Tuning top octaves

Alan Barnard tune4u at earthlink.net
Thu May 4 20:32:51 MDT 2006


If the hammer makes a good string ping, use it. If you get only a tiny, confusing "pink" or a useless "thunk" then, oh, pluck it. 

Someone mentioned playing arpeggios as a final test, that's good, too. Play a big chord slowly upward, pause before you play the note you are tuning, hear it "in your head" (some old-timers on the West Coast still use their bladders), then sound the note and see if it is where you "imagined" it to be.

The plucked tone, I believe, is actually the true pitch of the string, i.e., the pitch it would "settle down to" after the hammer shock IF it had any sustain, which it does not. So, yes, Joe is right. If you pluck, you might have to tweak it up and test it with the other methods discussed so that the hammer-played note is at pitch ... or get out your ETD.
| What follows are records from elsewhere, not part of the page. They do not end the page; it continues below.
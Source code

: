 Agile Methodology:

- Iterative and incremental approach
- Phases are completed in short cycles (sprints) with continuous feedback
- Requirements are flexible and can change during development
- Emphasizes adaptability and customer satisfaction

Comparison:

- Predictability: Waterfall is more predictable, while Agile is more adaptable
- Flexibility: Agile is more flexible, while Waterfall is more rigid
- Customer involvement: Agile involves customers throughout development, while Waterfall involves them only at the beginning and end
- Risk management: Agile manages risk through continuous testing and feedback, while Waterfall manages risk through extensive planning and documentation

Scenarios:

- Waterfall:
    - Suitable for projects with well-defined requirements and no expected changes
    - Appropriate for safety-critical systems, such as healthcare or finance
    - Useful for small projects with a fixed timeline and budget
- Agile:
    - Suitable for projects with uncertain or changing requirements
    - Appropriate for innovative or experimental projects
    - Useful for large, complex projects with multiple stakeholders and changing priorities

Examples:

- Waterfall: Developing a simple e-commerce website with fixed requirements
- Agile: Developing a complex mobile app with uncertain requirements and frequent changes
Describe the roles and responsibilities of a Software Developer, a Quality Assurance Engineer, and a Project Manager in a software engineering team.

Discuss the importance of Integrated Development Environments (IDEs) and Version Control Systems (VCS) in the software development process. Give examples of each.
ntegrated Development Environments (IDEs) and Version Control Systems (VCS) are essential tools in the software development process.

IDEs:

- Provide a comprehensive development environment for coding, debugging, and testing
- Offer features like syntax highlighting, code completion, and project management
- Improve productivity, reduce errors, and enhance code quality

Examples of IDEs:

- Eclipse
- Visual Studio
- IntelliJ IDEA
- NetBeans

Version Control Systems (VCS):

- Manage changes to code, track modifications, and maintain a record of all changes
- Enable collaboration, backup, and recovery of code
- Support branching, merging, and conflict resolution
Some other West-Coasters (Peter Clark, et al -- not sure who Al is) pluck the lower, tune-to note of the octave while holding the edge of a mute or something similar on the string, exactly in the middle, to produce it's second partial. Then pluck and tune the top note of the octave and match the pitch (Pitch! Not beats? Heresy, I'm sure). I don't know exactly how accurate this method is, with the proviso Joe mentions here, but when you really can't find your way, it's one more trick in hat. 

This can  also be used on low bass notes (easy with a grand) when things are all screwed up, e.g., major pitch raise, and the strings are thuddy: Just put a finger, lightly, at the center of the lower note string (experiment to find the center), play the note and compare it to the octave-up note that you are (hopefully) more sure of.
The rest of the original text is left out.